━━ Recorded information ━━
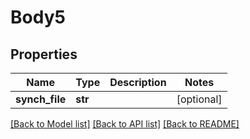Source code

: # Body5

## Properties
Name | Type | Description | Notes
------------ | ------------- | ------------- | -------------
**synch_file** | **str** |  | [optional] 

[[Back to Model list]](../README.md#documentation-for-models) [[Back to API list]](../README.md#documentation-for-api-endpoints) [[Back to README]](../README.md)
━━━
━━ Recorded information ━━
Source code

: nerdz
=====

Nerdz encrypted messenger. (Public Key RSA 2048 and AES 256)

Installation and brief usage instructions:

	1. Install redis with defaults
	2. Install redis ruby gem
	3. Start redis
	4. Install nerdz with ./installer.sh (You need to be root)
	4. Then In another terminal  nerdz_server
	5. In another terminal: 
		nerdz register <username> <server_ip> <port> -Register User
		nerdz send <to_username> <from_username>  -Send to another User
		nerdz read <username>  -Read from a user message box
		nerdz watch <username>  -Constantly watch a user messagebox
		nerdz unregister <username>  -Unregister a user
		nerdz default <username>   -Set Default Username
━━━
What you are asked to do
Set down, exactly as they stand above, the lines starting with the line with "5. In another" and going on through the line with "nerdz default <username>", and no others.

Result
	5. In another terminal: 
		nerdz register <username> <server_ip> <port> -Register User
		nerdz send <to_username> <from_username>  -Send to another User
		nerdz read <username>  -Read from a user message box
		nerdz watch <username>  -Constantly watch a user messagebox
		nerdz unregister <username>  -Unregister a user
		nerdz default <username>   -Set Default Username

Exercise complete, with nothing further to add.